Search code examples
tensorflowinputdeep-learningembedding

Difference between feature_column.embedding_column and keras.layers.Embedding in TensorFlow


I have been using keras.layers.Embedding for almost all of my projects. But, recently I wanted to fiddle around with tf.data and found feature_column.embedding_column.

From the documentation:

feature_column.embedding_column - DenseColumn that converts from sparse, categorical input. Use this when your inputs are sparse, but you want to convert them to a dense representation (e.g., to feed to a DNN).

keras.layers.Embedding - Turns positive integers (indexes) into dense vectors of fixed size. e.g. [[4], [20]] -> [[0.25, 0.1], [0.6, -0.2]] This layer can only be used as the first layer in a model.

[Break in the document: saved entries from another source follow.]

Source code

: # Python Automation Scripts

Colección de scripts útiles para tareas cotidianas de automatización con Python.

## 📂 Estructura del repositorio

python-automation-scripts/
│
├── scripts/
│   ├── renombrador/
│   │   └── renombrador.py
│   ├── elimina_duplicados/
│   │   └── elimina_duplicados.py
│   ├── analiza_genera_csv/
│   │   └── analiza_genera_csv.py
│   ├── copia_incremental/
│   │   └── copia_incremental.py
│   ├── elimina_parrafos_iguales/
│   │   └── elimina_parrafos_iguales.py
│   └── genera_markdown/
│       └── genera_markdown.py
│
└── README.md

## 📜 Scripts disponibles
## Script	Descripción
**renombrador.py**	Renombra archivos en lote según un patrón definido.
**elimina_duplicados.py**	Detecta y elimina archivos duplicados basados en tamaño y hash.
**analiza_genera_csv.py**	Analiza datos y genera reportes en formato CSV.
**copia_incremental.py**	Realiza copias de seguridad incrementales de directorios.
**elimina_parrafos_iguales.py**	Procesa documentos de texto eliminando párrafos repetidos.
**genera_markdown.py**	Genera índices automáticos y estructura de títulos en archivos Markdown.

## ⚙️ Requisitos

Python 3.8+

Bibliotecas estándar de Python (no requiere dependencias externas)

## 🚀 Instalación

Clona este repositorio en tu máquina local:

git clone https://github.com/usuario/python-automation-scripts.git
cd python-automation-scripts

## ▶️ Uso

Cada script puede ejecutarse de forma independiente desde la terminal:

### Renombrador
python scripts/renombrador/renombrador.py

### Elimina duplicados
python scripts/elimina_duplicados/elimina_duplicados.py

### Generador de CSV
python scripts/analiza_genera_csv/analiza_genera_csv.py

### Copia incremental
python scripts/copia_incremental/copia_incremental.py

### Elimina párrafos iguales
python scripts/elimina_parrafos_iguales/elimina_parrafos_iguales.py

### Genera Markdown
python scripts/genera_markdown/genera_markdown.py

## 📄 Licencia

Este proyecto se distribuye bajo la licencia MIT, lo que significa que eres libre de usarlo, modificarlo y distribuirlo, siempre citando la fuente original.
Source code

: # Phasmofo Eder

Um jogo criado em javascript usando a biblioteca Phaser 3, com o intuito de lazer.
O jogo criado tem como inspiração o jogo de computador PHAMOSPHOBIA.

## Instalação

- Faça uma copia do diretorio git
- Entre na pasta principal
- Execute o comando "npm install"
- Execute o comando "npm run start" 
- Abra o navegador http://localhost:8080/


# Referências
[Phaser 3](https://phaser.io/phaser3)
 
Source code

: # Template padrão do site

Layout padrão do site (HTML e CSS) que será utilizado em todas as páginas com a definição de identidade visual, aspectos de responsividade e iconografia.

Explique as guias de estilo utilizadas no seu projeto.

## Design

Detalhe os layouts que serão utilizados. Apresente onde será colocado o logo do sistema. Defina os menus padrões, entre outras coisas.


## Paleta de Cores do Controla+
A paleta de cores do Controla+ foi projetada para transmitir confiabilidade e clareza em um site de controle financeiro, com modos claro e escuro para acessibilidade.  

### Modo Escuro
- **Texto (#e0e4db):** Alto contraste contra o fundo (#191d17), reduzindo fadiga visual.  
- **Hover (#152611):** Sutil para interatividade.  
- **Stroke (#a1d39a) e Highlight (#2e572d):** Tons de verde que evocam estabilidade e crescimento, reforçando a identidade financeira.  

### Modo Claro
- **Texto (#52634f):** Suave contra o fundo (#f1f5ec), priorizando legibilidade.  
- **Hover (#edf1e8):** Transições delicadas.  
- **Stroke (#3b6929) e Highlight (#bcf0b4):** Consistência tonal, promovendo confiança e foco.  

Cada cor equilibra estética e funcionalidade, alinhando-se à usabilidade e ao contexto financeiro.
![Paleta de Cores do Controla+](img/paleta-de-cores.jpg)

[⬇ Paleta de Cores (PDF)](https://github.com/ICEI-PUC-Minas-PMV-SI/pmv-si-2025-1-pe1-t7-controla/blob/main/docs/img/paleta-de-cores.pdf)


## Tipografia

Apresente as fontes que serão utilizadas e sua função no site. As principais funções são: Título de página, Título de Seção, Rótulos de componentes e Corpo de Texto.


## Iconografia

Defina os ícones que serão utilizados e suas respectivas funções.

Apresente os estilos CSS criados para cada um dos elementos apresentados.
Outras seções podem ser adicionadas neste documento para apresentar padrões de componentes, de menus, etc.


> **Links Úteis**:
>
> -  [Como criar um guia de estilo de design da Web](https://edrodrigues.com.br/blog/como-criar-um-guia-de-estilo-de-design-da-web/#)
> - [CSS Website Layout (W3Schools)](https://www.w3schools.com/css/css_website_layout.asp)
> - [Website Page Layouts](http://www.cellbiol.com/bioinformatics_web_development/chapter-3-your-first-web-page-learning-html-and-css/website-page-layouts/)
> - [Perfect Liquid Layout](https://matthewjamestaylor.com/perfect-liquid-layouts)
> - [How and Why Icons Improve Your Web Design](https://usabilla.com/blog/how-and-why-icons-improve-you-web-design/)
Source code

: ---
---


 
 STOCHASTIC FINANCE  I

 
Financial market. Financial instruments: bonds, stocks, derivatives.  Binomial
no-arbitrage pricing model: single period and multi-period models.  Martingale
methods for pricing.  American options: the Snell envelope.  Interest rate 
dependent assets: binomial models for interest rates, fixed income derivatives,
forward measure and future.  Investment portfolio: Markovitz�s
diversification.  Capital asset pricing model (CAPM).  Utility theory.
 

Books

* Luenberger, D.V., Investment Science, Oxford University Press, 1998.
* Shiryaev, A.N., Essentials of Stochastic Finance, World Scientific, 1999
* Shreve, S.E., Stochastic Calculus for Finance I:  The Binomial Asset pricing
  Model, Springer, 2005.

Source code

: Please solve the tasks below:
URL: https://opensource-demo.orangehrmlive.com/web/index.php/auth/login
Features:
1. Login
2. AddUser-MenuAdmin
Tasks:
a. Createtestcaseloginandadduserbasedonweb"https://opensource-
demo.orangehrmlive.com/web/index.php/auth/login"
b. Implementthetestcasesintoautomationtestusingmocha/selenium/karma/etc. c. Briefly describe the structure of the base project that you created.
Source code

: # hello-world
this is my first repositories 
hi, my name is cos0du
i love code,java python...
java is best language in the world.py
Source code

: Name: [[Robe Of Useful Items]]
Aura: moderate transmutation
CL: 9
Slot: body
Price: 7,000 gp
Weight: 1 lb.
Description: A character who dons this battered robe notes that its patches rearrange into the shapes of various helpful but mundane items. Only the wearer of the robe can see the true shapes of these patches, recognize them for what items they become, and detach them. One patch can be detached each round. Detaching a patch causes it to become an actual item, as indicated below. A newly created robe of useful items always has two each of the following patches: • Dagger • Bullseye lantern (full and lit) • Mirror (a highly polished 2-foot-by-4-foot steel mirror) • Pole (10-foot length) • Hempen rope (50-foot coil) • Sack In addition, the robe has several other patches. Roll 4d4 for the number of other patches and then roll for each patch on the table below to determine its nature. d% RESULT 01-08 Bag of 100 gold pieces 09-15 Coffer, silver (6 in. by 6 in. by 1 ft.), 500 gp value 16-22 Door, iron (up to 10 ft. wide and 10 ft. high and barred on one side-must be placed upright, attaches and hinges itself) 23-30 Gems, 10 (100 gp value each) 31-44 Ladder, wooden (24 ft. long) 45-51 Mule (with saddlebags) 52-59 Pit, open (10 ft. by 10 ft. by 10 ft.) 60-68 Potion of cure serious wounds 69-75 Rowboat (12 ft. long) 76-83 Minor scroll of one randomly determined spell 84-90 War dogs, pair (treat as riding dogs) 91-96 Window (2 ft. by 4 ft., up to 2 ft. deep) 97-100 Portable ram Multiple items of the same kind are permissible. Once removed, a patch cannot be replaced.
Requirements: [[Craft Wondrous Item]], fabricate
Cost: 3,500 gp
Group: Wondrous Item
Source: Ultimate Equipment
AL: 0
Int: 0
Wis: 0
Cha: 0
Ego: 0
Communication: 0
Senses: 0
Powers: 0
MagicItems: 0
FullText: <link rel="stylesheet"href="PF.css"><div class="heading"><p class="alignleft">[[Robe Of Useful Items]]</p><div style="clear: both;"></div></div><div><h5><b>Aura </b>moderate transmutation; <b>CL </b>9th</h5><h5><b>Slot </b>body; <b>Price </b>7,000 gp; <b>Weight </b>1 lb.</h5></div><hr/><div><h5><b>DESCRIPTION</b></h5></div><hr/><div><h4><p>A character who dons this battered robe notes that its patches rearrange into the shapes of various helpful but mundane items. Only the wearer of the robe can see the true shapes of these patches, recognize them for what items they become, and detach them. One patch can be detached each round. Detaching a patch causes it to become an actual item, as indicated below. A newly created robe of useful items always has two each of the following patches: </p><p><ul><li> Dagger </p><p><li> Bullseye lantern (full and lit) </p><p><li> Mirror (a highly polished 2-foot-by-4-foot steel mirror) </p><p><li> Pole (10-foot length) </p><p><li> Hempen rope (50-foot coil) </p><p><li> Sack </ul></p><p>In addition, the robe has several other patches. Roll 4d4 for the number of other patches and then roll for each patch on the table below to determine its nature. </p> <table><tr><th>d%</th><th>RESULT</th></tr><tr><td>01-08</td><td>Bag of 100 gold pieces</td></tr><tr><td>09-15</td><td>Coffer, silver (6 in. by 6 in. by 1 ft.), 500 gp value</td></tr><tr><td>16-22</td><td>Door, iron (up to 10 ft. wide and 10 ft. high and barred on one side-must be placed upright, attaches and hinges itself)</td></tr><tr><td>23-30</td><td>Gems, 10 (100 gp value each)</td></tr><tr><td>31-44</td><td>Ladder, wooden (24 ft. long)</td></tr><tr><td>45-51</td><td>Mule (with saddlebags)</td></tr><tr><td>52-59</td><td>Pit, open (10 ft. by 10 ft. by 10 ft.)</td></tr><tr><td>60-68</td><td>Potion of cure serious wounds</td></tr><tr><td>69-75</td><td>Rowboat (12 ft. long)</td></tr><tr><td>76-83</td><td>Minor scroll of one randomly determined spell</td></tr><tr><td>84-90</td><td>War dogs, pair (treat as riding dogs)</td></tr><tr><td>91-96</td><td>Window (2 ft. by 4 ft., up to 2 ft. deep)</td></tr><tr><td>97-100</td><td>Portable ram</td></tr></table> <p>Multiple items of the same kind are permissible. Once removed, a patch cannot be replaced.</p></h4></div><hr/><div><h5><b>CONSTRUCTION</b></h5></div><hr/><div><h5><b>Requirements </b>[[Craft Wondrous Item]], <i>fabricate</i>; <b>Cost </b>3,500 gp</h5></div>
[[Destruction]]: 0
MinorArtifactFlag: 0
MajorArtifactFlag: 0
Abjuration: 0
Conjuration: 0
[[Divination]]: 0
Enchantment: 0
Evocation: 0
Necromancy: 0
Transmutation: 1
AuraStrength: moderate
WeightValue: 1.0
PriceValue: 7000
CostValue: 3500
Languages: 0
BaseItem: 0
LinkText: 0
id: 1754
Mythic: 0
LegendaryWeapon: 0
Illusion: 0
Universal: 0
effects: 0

My question is, is both of the api doing similar thing on different type of input data(for ex. input - [0,1,2] for keras.layers.Embedding and its one-hot-encoded rep. [[1,0,0],[0,1,0],[0,0,1] for feature_column.embedding_column)?


Solution

  • After reviewing source code for both operations here is what I found:

    • both operations rely on tensorflow.python.ops.embedding_ops funcitonality;
    • keras.layers.Embedding uses dense representations and contains generic keras code for fiddling with shapes, init variables etc;
    • feature_column.embedding_column relies on sparse and contains functionality to cache results.

    So, your guess seems to be right: these 2 are doing similar things, rely on distinct input representations, contain some logic that doesn't change the essense of what they do.